Tympanogram and Audiogram

AUDIOGRAM – INTERPRETING RESULTS

An audiogram represents an individual’s hearing ability by frequency (pitch) and intensity (volume). The softest sounds that a person can hear at a particular frequency is called their hearing threshold. This is usually represented by markings on their graph; red represents the right ear and blue represents the left.

Hearing within normal limits.

 

Bilateral moderate conductive hearing loss – this loss would warrant further medical investigation.

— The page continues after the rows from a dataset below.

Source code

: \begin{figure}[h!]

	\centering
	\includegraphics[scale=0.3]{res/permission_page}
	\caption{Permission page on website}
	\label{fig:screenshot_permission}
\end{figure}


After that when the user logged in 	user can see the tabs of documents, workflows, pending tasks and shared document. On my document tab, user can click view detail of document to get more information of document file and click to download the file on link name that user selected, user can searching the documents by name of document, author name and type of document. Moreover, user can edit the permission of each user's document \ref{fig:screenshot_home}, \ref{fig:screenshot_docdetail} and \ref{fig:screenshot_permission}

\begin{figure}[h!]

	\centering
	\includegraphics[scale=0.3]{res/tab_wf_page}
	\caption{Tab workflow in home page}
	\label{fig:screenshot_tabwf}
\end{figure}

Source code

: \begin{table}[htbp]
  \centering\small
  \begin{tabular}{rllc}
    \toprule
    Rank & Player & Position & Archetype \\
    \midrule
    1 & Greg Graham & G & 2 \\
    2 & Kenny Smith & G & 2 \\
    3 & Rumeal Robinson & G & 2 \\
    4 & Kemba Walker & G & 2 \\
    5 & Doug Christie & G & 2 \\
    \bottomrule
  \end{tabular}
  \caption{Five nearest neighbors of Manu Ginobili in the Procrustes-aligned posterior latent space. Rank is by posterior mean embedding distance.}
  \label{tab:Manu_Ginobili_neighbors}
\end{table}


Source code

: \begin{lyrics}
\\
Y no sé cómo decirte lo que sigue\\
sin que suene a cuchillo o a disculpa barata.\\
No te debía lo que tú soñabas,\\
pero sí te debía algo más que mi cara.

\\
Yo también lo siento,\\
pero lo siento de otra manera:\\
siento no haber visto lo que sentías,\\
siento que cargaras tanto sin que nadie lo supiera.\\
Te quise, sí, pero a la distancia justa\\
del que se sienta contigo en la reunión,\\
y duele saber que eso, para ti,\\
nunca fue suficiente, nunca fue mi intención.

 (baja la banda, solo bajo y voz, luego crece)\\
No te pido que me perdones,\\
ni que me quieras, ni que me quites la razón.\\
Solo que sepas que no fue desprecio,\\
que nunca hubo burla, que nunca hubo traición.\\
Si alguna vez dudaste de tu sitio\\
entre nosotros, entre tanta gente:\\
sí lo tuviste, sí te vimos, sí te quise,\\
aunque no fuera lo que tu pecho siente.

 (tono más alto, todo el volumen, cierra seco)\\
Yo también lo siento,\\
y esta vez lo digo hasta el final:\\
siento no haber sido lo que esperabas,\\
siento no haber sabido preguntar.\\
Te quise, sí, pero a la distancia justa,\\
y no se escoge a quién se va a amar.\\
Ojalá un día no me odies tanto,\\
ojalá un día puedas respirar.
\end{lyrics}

Bilateral mild to moderately severe sensorineural hearing loss – this person would benefit from hearing aids.

 

Bilateral moderate to profound sensorineural hearing loss – this client would most likely be a Cochlear implant candidate.

 

Note: It should be remembered that the audiogram quantitatively measures hearing; it doesn’t measure the client’s perceived quality of the sound.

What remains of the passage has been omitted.